Posted by: babble | March 13, 2010 at 12:47 AM
But, but, but, in Avatar, the Na’vi said prayers honoring the spirits of animals they hunted and surely they were connected with their world and all life in deep and profound ways. Are you saying that Native Americans are immoral? Ugh. It’s painful to even write that in jest.
The most atrocious is the “all life equivalent” rationale; see vegans are only concerned with animals, but what about plants and bacteria? Oh no, never thought of that! Certainly living things are killed to make tofu! Surely the solution is to eat a cheeseburger and say a few prayers in honor of the one hundred or so bovine animals that may be ground up in a single patty.
No, of course no one argues that we consume industrial animal food (and other products); people are supposed to buy grass fed, pastured, cage-free, local farm blah, blah, blah etc. since everyone on the Internet with an opinion apparently does so. Supermarkets, fast food chains, and 99.9% of restaurants serving animal products to consumers from the industrial food system are a figment of my imagination.
It’s interesting that the only way to trump the concept of non-exploitation of animals is to advocate universal organism rights. But you would think the practice would be equivalent to being a Jain monk whisking a broom before him lest he step on any life form. Jains assign a sort of point system sentience to everything, including rocks that are assigned with sentience level of one. Oh look, early vegans who thought about “all living things” centuries before humanity began honoring the sacrifice of Christ. The modern practice of “honoring all life,” if advocates even bother to practice in any halfway consistent manner, doesn’t seem all that remarkable from mainstream animal consumption patterns, except for the layer of mysticism that doesn’t serve any practical purpose.

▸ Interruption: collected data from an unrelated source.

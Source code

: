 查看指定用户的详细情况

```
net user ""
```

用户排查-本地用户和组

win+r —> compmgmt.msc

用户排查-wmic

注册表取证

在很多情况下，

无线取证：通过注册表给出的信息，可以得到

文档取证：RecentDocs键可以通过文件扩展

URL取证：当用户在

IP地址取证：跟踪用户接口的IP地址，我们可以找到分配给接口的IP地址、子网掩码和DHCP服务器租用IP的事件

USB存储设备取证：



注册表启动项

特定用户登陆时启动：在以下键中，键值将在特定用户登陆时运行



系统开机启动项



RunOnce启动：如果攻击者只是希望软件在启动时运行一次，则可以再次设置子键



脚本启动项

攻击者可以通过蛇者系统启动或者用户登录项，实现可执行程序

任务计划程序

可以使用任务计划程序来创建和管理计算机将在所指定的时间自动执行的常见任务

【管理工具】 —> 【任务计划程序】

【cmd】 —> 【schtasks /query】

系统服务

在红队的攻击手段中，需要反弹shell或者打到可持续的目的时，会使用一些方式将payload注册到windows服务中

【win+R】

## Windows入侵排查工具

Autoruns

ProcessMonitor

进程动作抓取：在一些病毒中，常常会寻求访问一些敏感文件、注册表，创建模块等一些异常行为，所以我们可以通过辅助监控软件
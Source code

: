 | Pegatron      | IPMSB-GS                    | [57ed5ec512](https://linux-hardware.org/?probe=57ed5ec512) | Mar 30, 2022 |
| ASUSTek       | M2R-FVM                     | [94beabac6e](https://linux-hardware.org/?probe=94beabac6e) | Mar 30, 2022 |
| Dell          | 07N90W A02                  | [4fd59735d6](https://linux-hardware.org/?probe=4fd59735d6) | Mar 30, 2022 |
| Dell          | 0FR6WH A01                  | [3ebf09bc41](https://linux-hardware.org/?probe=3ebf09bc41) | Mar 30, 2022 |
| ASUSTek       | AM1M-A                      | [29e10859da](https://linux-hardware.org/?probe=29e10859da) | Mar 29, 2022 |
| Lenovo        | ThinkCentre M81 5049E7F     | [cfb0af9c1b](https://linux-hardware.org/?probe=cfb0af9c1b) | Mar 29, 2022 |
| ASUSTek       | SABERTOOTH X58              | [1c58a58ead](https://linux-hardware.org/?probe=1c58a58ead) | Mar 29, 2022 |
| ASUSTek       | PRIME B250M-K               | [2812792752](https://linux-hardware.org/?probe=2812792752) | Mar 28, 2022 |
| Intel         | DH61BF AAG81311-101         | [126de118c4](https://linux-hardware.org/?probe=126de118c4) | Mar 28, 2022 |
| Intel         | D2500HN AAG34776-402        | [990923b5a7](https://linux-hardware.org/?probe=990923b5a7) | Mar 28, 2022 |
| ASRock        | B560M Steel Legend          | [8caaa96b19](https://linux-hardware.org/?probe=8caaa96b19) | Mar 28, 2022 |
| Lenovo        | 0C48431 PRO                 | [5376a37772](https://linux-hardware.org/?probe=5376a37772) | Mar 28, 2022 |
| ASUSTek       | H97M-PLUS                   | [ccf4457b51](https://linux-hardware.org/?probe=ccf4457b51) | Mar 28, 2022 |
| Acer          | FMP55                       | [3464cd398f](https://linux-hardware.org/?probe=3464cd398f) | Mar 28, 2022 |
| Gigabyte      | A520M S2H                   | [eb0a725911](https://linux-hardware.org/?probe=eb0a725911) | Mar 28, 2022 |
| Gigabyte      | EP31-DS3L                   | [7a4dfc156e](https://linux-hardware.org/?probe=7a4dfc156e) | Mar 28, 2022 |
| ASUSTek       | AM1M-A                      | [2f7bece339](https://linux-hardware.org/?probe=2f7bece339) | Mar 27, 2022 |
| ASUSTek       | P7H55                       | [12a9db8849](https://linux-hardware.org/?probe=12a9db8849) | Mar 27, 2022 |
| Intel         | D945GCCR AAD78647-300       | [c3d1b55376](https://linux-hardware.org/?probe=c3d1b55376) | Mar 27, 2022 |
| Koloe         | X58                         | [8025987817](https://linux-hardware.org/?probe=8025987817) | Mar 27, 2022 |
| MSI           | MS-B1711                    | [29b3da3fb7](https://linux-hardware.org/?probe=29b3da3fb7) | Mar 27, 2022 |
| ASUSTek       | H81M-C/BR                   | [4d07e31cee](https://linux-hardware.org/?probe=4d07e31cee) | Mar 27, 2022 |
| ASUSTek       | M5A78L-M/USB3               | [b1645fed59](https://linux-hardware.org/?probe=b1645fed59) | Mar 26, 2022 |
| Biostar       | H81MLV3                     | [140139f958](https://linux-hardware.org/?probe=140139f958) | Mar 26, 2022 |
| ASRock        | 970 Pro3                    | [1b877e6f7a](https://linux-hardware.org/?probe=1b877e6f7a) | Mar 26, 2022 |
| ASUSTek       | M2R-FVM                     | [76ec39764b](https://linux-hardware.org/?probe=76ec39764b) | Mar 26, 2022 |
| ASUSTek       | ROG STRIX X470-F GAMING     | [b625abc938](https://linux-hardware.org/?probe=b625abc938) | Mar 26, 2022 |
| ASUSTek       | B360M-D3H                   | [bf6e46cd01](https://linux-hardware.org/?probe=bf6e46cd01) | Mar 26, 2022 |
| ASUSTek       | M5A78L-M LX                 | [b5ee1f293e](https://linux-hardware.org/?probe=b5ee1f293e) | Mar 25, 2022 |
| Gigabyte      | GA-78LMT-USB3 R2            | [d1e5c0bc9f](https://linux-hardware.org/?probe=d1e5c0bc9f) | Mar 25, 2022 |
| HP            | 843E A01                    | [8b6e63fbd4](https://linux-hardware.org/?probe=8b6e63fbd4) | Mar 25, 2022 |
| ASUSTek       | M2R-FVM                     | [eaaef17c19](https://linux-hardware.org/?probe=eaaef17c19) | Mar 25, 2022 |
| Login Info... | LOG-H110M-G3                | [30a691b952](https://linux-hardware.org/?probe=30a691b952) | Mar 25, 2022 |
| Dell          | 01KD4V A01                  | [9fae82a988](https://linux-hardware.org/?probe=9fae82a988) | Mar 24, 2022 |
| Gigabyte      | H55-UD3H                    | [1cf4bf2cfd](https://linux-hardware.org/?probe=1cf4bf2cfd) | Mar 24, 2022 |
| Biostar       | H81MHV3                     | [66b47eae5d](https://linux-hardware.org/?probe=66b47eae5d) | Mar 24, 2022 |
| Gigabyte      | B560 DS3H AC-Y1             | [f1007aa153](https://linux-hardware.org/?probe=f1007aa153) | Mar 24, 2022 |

Everything dies, so may as will exploit and kill. How profound. Surely this will shake the bedrock of Western thought.
I have to remember to keep my sense of humor at such diversions. As Henry Salt put it in Seventy Years Among Savages (p. 173):
“The ‘mystics’ were often a great joy to us; for example, Mr. J. W. Lloyd, author of an occult work called Dawn-Thought, expressed himself as follows ‘When I go afield with my gun, and kill my little brother, the Rabbit, I do not therefore cease to love him, or deny my relationship, or do him any real wrong. I simply set him free to come one step nearer to me.’ Here was Brer Fox again, only funnier. We suggested to Mr. Lloyd that ‘ Brawn-Thought’ might be a more appropriate title for his book.”
On a related note, Jonathan Balcombe was recently on the Diane Rehm Show:
http://thedianerehmshow.org/shows/2010-03-16/jonathan-balcombe-second-nature
The interview was fine until the host took callers. Listening to those tired old arguments was grueling. I couldn’t believe Balcombe actually had to answer those inane comments and kudos to him for being as polite as was. Once “I’m-not-Native-American-but-I-play-one-on-the-radio” guy came on describing his brand of shamanism it really diminished my hope for the future of humanity. Seriously, why did NPR even let that caller on the radio? And in those types of animal discussions why is there always, always, a deer hunter that calls in?
Rhetorical questions of course. I’ll wrap up with another quote from Salt (p.169):
“It was said by Gibbon, that it was the privilege of the medieval church ‘to defend nonsense by cruelties.’ Nowadays we see the patrons of sport, vivisection, butchery, and other time-honoured institutions, adopting the contrary process, and defending cruelties by nonsense. And by what nonsense! I do not know where else one can find such grotesque absurdities, such utter topsy-turvydom of argument, as in the quibbling modern brutality which gives sophisticated reasons for perpetuating savage customs.”